- Zakatkhana Location in Himachal Pradesh, India Zakatkhana Zakatkhana (India)
- Coordinates: 31°17′01″N 76°42′48″E﻿ / ﻿31.2836856°N 76.7132378°E
- Country: India
- State: Himachal Pradesh
- District: Bilaspur

Population (2009)
- • Total: 2,500
- Time zone: UTC+5:30 (IST)
- PIN: 174011
- Telephone code: 1978
- Nearest city: Swarghat
- Lok Sabha constituency: Hamirpur
- Vidhan Sabha constituency: Kot-Kahloor
- Climate: Cool (Köppen)
- Website: sappandit.blogspot.com

= Zakatkhana =

Zakatkhana is a village in the Bilaspur district of Himachal Pradesh, Northern India surrounded on three sides by the Govind Sagar lake, which was created by the building of the Bhakra Dam on the Sutlej River. Zakatkhana lies 8 km from Swarghat.

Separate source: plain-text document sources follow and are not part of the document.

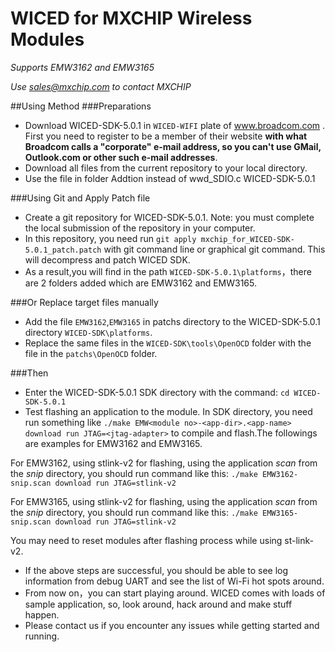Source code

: # WICED for MXCHIP Wireless Modules
*Supports EMW3162 and EMW3165*

*Use sales@mxchip.com to contact MXCHIP*

##Using Method
###Preparations
* Download WICED-SDK-5.0.1 in `WICED-WIFI` plate of www.broadcom.com . First you need to register to be a member of their website **with what Broadcom calls a "corporate" e-mail address, so you can't use GMail, Outlook.com or other such e-mail addresses**.
* Download all files from the current repository to your local directory.
* Use the file in folder Addtion instead of wwd_SDIO.c WICED-SDK-5.0.1

###Using Git and Apply Patch file
* Create a git repository for WICED-SDK-5.0.1. Note: you must complete the local submission of the repository in your computer. 
* In this repository, you need run `git apply mxchip_for_WICED-SDK-5.0.1_patch.patch` with git command line or graphical git command. This will decompress and patch WICED SDK.
* As a result,you will find in the path `WICED-SDK-5.0.1\platforms`，there are 2 folders added which are EMW3162 and EMW3165.

###Or Replace target files manually
* Add the file `EMW3162`,`EMW3165` in patchs directory to the WICED-SDK-5.0.1 directory `WICED-SDK\platforms`.
* Replace the same files in the `WICED-SDK\tools\OpenOCD` folder with the file in the `patchs\OpenOCD` folder. 

###Then
* Enter the WICED-SDK-5.0.1 SDK directory with the command: `cd WICED-SDK-5.0.1`
* Test flashing an application to the module. In SDK directory, you need run something like `./make EMW<module no>-<app-dir>.<app-name> download run JTAG=<jtag-adapter>` to compile and flash.The followings are examples for EMW3162 and EMW3165.

For EMW3162, using stlink-v2 for flashing, using the application *scan* from the *snip* directory, you should run command like this:
`./make EMW3162-snip.scan download run JTAG=stlink-v2`

For EMW3165, using stlink-v2 for flashing, using the application *scan* from the *snip* directory, you should run command like this:
`./make EMW3165-snip.scan download run JTAG=stlink-v2`

You may need to reset modules after flashing process while using st-link-v2.

* If the above steps are successful, you should be able to see log information from debug UART and see the list of Wi-Fi hot spots around.
* From now on，you can start playing around. WICED comes with loads of sample application, so, look around, hack around and make stuff happen.
* Please contact us if you encounter any issues while getting started and running.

The name derives from zakat meaning "toll tax" owing to the village's "toll tax barrier" at the time of the British Raj. Zakatkhana is on the old National Highway-21 from Bilaspur to Rupnagar in Punjab before 1954, when it was merged following construction of the Bhakhra Dam. To reach the village one can take NH 21 from Chandigarh and after travelling 100 km from Chandigarh there is a small hill station at Swarghat.

This village is also known as land of temples as it is the location of the Sidh baba Balak nath mandir and is also home to the Rupeshwar Mahadev and Maa Sherawali temples.

Zakatkhana Pin code is 174011 and people of Zakatkhana village use Hindi language for communication.